Upaya politik dinasti untuk memastikan keluarga Presiden Joko Widodo tetap berkuasa berpotensi merusak asas demokrasi rasional di Indonesia.
Isu ini terkait dengan pemeriksaan Mahkamah Konstitusi atas Putusan MK 90/PUU-XXI/2023 yang banyak dianggap penuh dengan nepotisme. Presiden Joko Widodo juga disebutkan berperan dalam putusan tersebut.
Selain itu, salah satu hakim konstitusi, Anwar Usman, memiliki hubungan keluarga dengan Jokowi, sehingga muncul dugaan bahwa putusan tersebut dimaksudkan untuk membantu Gibran Rakabuming Raka dalam kontestasi Pilpres 2024.
Firman Noor mengungkapkan bahwa dampak yang paling mengerikan dari situasi ini adalah berkurangnya rasionalitas dalam demokrasi.
"Ya, berkurangnya rasionalitas dalam demokrasi," ungkapnya saat dihubungi pada Selasa (7/11/2023).
Menurutnya, demokrasi seharusnya didasarkan pada pertimbangan rasionalitas, bukan semata-mata pada hubungan keluarga atau keturunan.
Jika seseorang dipilih secara rasional berdasarkan pengalaman dan kemampuan teruji, nilainya, itu adalah demokrasi yang sebenarnya.
"Namun, jika pemilihan hanya terjadi karena memiliki DNA yang sama dengan penguasa, itu bukan lagi demokrasi. Saya tidak mengerti hal seperti itu," jelasnya.
Firman Noor juga menyoroti fenomena politik dinasti yang sedang terjadi di Indonesia. Menurutnya, para elit politik hanya bekerja demi kepentingan pribadi mereka tanpa mempertimbangkan aspirasi masyarakat atau dampaknya pada politik masa depan.
"Dalam situasi saat ini, proses penentuan calon pemimpin tidak melibatkan partisipasi masyarakat. Yang menentukan adalah ikatan keluarga, dan hal ini tidak seharusnya menjadi faktor penentu utama," tambahnya.
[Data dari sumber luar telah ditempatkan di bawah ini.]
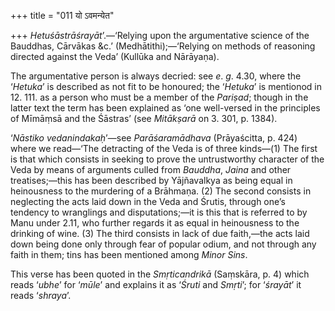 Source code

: +++
title = "011 यो ऽवमन्येत"

+++
*Hetuśāstrāśrayāt*’.—‘Relying upon the argumentative science of the
Bauddhas, Cārvākas &c.’ (Medhātithi);—‘Relying on methods of reasoning
directed against the Veda’ (Kullūka and Nārāyaṇa).

The argumentative person is always decried: see *e*. *g*. 4.30, where
the ‘*Hetuka*’ is described as not fit to be honoured; the ‘*Hetuka*’ is
mentionod in 12. 111. as a person who must be a member of the *Pariṣad*;
though in the latter text the term has been explained as ‘one
well-versed in the principles of Mīmāṃsā and the Śāstras’ (see
*Mitākṣarā* on 3. 301, p. 1384).

‘*Nāstiko vedanindakaḥ*’—see *Parāśaramādhava* (Prāyaścitta, p. 424)
where we read—‘The detracting of the Veda is of three kinds—(1) The
first is that which consists in seeking to prove the untrustworthy
character of the Veda by means of arguments culled from *Bauddha*,
*Jaina* and other treatises;—this has been described by Yājñavalkya as
being equal in heinousness to the murdering of a Brāhmaṇa. (2) The
second consists in neglecting the acts laid down in the Veda and Śrutis,
through one’s tendency to wranglings and disputations;—it is this that
is referred to by Manu under 2.11, who further regards it as equal in
heinousness to the drinking of wine. (3) The third consists in lack of
due faith,—the acts laid down being done only through fear of popular
odium, and not through any faith in them; tins has been mentioned among
*Minor Sins*.

This verse has been quoted in the *Smṛticandrikā* (Saṃskāra, p. 4) which
reads ‘*ubhe*’ for ‘*mūle*’ and explains it as ‘*Śruti* and *Smṛti*’;
for ‘*śrayāt*’ it reads ‘*shraya*’.


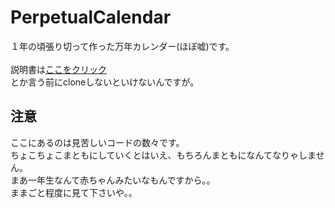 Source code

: # PerpetualCalendar
１年の頃張り切って作った万年カレンダー(ほぼ嘘)です。<br><br>
説明書は[ここをクリック](https://github.com/HelloRamen420/PerpetualCalendar/blob/main/%E4%B8%87%E5%B9%B4%E3%82%AB%E3%83%AC%E3%83%B3%E3%83%80%E3%83%BC%E8%AA%AC%E6%98%8E%E6%9B%B8.txt)  
とか言う前にcloneしないといけないんですが。  
## 注意  
ここにあるのは見苦しいコードの数々です。  
ちょこちょこまともにしていくとはいえ、もちろんまともになんてなりゃしません。  
まあ一年生なんて赤ちゃんみたいなもんですから。。  
ままごと程度に見て下さいや。。

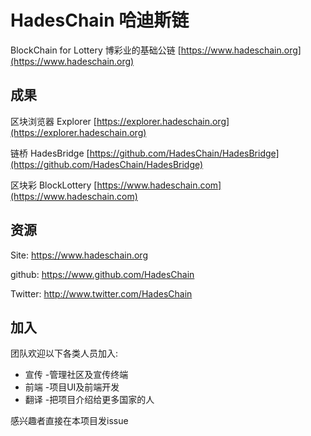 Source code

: # HadesChain 哈迪斯链
BlockChain for Lottery 博彩业的基础公链
[https://www.hadeschain.org](https://www.hadeschain.org)

## 成果
区块浏览器 Explorer [https://explorer.hadeschain.org](https://explorer.hadeschain.org)

链桥 HadesBridge [https://github.com/HadesChain/HadesBridge](https://github.com/HadesChain/HadesBridge)

区块彩 BlockLottery [https://www.hadeschain.com](https://www.hadeschain.com)

## 资源
Site: https://www.hadeschain.org

github: https://www.github.com/HadesChain 

Twitter: http://www.twitter.com/HadesChain  

## 加入
团队欢迎以下各类人员加入:
- 宣传 -管理社区及宣传终端
- 前端 -项目UI及前端开发
- 翻译 -把项目介绍给更多国家的人

感兴趣者直接在本项目发issue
Sebelumnya, Greg Barton, seorang profesor Politik Islam Global asal Australia, mengkritik langkah Jokowi yang terburu-buru untuk memuluskan anaknya sebagai calon wakil presiden.
Dia menyatakan bahwa putusan Mahkamah Konstitusi beberapa waktu lalu telah mengecewakan banyak orang dan berdampak negatif pada demokrasi di Indonesia.
Kekuatan Jokowi dalam mendukung putranya, Gibran Rakabuming, sebagai calon wakil presiden bersama Prabowo Subianto juga disoroti.
Meskipun ditinggalkan oleh beberapa rekan sejawatnya, Jokowi tetap fokus pada perjuangan politiknya.